---------- EXERCISE DATA ----------
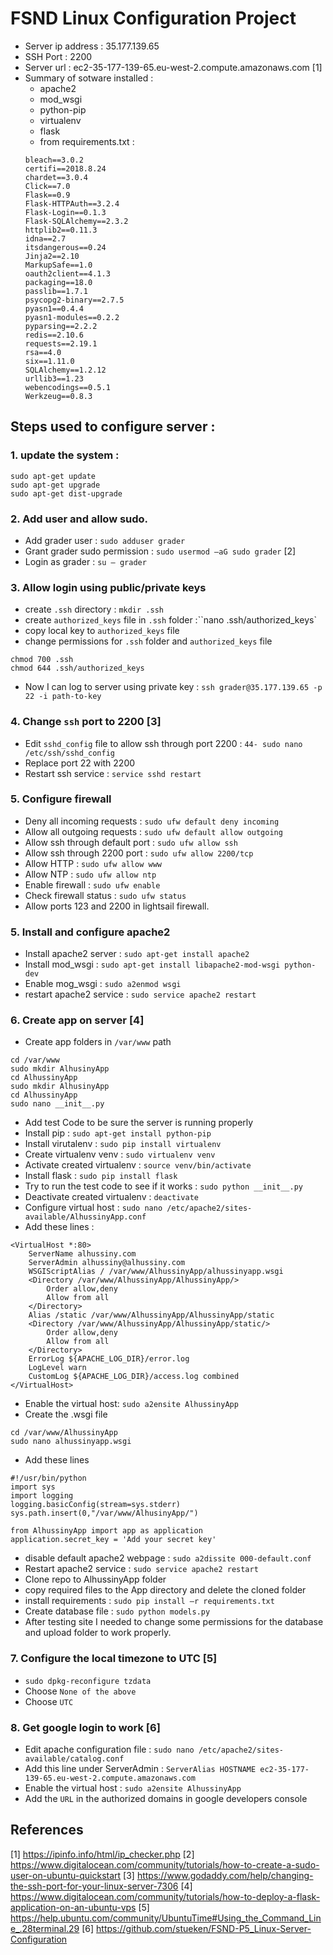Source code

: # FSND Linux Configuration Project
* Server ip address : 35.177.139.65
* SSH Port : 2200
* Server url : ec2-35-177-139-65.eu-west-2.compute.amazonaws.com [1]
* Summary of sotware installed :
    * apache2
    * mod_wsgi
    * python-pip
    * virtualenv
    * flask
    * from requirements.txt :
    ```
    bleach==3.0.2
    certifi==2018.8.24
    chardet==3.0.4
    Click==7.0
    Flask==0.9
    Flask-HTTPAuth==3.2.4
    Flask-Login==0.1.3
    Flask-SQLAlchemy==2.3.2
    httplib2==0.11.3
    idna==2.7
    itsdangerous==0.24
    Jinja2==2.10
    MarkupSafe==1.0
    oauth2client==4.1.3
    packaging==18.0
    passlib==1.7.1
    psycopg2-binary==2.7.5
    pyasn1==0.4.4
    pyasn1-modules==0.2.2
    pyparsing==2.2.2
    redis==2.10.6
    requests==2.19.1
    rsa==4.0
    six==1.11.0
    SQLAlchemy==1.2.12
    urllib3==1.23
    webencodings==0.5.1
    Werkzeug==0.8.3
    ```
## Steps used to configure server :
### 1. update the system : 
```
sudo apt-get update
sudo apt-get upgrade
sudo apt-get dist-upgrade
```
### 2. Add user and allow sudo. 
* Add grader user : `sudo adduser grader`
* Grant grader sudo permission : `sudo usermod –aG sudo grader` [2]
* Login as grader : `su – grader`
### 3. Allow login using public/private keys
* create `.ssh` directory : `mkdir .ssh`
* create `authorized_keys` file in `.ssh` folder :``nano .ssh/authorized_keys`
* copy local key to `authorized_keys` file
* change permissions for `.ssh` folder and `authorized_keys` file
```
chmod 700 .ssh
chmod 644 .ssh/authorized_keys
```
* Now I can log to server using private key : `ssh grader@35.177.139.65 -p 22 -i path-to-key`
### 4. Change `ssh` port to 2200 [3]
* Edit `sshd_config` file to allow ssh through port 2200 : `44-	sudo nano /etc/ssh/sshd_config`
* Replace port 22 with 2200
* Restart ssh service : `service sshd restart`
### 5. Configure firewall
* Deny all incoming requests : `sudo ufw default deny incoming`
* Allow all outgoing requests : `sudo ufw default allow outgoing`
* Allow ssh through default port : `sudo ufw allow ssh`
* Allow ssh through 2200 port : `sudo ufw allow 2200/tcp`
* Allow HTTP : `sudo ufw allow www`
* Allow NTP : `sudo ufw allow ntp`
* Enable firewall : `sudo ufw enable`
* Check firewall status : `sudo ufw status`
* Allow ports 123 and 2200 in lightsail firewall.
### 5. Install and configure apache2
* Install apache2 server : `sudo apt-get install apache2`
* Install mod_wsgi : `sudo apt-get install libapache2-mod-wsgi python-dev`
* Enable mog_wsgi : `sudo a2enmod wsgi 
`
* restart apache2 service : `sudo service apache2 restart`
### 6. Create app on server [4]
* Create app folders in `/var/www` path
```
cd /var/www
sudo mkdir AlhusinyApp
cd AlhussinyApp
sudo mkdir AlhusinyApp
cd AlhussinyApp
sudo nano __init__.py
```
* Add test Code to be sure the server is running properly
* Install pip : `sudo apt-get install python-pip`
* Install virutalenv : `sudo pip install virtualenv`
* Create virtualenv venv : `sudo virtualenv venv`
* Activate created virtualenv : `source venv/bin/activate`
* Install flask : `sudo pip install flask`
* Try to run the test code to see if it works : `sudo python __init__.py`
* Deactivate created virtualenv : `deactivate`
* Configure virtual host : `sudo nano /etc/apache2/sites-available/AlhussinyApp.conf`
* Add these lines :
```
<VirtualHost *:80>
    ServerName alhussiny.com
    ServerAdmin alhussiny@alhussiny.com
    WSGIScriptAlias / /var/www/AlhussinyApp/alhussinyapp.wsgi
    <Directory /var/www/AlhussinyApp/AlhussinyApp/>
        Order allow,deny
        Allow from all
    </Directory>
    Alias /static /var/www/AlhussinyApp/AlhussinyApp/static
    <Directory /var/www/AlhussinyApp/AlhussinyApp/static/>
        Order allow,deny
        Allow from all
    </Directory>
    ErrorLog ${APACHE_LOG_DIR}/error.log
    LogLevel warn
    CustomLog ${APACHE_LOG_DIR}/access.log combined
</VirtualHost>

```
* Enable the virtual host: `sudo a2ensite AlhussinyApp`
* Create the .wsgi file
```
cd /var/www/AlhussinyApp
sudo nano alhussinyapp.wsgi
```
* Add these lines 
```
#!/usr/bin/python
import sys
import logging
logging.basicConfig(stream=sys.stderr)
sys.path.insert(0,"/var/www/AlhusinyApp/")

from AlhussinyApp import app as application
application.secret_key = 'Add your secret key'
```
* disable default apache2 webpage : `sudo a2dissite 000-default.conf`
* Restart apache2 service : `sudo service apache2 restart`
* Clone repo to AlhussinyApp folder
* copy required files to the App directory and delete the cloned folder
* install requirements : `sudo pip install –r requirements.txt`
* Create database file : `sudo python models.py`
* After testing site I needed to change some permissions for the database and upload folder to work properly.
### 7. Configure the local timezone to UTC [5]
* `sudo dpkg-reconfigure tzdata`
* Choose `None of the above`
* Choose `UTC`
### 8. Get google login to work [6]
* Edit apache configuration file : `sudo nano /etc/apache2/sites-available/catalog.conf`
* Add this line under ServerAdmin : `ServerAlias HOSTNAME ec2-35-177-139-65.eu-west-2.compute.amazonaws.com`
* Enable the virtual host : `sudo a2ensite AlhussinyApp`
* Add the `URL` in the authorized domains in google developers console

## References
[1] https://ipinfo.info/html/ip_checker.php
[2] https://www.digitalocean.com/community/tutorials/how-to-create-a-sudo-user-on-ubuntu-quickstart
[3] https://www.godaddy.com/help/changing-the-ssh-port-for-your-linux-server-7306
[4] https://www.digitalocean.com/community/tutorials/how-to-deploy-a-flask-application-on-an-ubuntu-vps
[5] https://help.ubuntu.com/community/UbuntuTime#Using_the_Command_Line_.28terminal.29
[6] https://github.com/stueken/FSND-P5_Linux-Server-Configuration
----------
---------- EXERCISE DATA ----------
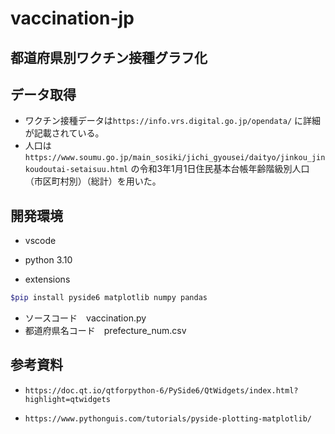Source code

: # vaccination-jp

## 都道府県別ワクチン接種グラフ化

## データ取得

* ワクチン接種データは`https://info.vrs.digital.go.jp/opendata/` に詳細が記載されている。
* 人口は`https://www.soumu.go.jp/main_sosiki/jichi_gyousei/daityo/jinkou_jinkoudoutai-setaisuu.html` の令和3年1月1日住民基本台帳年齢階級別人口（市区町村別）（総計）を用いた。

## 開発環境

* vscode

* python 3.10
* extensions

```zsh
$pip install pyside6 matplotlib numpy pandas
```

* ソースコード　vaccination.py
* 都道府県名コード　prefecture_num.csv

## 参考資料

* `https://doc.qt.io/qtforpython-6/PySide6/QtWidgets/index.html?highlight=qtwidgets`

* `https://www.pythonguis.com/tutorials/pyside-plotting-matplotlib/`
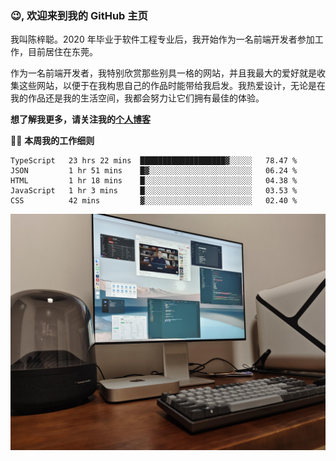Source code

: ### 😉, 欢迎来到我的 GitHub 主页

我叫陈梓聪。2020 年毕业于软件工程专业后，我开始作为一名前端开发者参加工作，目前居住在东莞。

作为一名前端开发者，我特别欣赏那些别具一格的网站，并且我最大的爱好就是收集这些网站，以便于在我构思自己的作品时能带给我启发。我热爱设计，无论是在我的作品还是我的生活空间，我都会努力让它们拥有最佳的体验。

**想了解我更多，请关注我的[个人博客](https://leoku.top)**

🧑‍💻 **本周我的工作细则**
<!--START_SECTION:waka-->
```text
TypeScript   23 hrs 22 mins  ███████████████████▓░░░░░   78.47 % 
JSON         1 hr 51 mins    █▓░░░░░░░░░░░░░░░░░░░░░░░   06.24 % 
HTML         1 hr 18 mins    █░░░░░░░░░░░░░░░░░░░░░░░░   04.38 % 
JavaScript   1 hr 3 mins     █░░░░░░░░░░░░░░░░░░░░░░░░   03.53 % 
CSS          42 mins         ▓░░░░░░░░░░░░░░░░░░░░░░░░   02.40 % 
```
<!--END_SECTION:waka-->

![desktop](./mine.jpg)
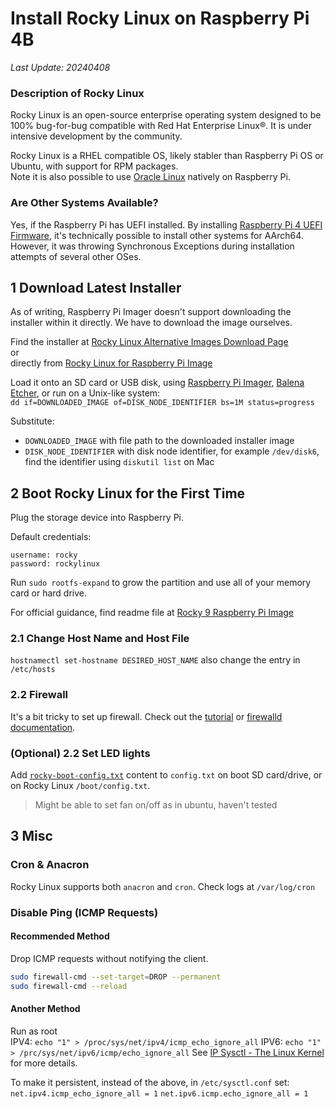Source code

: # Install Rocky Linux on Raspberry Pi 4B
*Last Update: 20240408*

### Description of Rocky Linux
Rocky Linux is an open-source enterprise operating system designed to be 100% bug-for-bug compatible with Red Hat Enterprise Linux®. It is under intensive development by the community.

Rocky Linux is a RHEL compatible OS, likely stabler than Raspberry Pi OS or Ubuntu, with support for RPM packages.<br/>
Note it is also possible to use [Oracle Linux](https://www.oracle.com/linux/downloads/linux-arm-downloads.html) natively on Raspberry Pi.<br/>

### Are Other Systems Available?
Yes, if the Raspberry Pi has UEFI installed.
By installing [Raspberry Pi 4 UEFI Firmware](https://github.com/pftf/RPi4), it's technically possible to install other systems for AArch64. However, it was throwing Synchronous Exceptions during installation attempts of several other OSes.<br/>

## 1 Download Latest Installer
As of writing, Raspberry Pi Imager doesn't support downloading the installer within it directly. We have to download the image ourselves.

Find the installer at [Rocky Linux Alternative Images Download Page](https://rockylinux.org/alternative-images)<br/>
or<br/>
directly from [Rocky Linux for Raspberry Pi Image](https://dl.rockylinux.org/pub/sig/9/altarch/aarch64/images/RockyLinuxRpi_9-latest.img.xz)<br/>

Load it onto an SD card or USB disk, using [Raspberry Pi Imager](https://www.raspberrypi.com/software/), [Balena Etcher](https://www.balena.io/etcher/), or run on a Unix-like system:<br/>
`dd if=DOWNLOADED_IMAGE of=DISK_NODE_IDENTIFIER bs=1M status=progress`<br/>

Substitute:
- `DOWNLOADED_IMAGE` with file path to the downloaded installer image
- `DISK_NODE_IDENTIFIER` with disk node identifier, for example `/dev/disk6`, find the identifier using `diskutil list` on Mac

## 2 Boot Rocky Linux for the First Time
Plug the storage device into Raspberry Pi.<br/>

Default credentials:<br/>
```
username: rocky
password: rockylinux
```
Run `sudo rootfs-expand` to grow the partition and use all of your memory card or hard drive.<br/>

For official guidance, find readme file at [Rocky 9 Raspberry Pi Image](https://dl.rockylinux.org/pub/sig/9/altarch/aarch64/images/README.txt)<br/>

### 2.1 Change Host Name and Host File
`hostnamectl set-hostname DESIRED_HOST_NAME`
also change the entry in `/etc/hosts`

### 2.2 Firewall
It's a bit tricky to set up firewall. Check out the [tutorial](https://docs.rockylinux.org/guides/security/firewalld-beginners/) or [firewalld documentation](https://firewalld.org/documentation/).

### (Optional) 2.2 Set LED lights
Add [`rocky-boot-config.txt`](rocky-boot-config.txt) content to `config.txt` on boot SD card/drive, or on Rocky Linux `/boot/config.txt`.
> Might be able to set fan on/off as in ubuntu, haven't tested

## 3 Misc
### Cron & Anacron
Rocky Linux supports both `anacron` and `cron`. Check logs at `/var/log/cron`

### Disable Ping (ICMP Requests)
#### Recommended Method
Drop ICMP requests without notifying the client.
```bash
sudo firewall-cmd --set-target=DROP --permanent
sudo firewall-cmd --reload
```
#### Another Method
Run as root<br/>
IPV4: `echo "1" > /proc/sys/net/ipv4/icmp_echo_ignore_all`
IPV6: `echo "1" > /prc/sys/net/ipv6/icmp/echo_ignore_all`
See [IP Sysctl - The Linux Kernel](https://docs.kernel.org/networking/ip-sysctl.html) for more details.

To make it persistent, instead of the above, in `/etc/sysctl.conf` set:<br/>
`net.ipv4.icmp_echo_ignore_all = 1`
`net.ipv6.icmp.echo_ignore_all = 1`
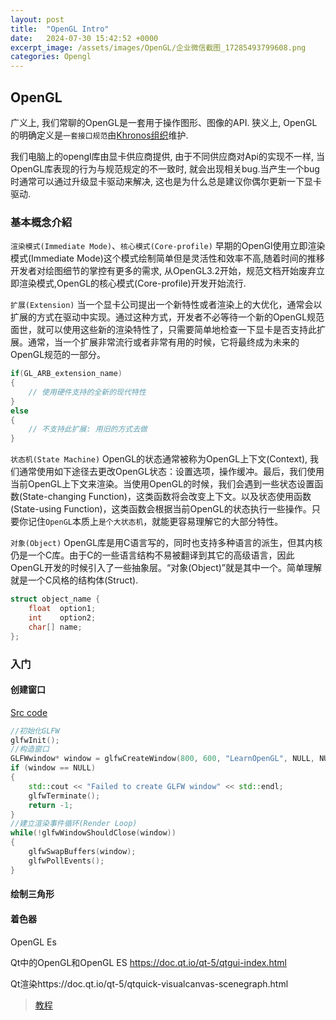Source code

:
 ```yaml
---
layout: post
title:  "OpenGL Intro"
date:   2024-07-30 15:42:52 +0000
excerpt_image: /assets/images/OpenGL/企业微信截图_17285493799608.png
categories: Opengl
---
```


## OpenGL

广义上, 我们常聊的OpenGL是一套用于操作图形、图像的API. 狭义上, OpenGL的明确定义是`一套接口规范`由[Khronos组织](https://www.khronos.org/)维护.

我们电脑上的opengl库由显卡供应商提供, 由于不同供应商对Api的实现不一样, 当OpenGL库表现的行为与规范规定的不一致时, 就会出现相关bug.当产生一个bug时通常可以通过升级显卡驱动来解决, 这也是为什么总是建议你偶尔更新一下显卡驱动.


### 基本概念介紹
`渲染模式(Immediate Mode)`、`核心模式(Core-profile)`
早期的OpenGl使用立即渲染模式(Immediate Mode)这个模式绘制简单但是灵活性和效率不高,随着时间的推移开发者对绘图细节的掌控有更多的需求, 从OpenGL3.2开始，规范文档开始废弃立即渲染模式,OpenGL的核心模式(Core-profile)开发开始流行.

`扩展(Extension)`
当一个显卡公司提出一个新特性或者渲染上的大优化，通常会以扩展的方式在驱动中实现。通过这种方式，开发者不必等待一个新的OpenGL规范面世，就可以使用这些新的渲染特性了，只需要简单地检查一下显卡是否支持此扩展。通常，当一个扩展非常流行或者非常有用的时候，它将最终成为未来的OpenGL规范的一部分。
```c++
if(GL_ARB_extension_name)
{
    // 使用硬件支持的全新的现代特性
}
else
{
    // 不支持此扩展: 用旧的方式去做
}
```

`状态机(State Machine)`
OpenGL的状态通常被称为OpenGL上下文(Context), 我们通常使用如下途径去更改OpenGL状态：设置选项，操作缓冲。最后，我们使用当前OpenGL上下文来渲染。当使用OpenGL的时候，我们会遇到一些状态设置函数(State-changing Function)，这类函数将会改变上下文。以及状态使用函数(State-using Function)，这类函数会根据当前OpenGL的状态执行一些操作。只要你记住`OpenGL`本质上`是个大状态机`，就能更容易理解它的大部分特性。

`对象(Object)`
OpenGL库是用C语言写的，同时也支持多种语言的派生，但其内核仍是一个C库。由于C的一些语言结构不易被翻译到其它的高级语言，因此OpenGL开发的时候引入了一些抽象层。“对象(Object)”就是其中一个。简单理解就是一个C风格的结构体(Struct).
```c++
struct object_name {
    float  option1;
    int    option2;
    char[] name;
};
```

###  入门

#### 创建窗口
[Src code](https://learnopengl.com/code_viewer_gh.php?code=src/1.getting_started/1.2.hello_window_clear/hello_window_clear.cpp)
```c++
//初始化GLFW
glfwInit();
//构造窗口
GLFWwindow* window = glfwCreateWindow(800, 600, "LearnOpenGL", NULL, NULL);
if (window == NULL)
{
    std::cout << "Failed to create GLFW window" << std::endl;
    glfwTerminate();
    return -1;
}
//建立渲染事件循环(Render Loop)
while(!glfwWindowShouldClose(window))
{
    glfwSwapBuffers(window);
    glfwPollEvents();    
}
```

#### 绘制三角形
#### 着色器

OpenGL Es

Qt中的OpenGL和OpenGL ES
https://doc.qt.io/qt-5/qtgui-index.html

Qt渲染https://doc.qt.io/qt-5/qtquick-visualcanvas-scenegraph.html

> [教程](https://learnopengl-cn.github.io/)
----------
(WHAT YOU ARE ASKED TO DO) Read the data above. Pull out each line in which the string "service" appears.

(TASK OUTPUT)
* Restart ssh service : `service sshd restart`
* restart apache2 service : `sudo service apache2 restart`
* Restart apache2 service : `sudo service apache2 restart`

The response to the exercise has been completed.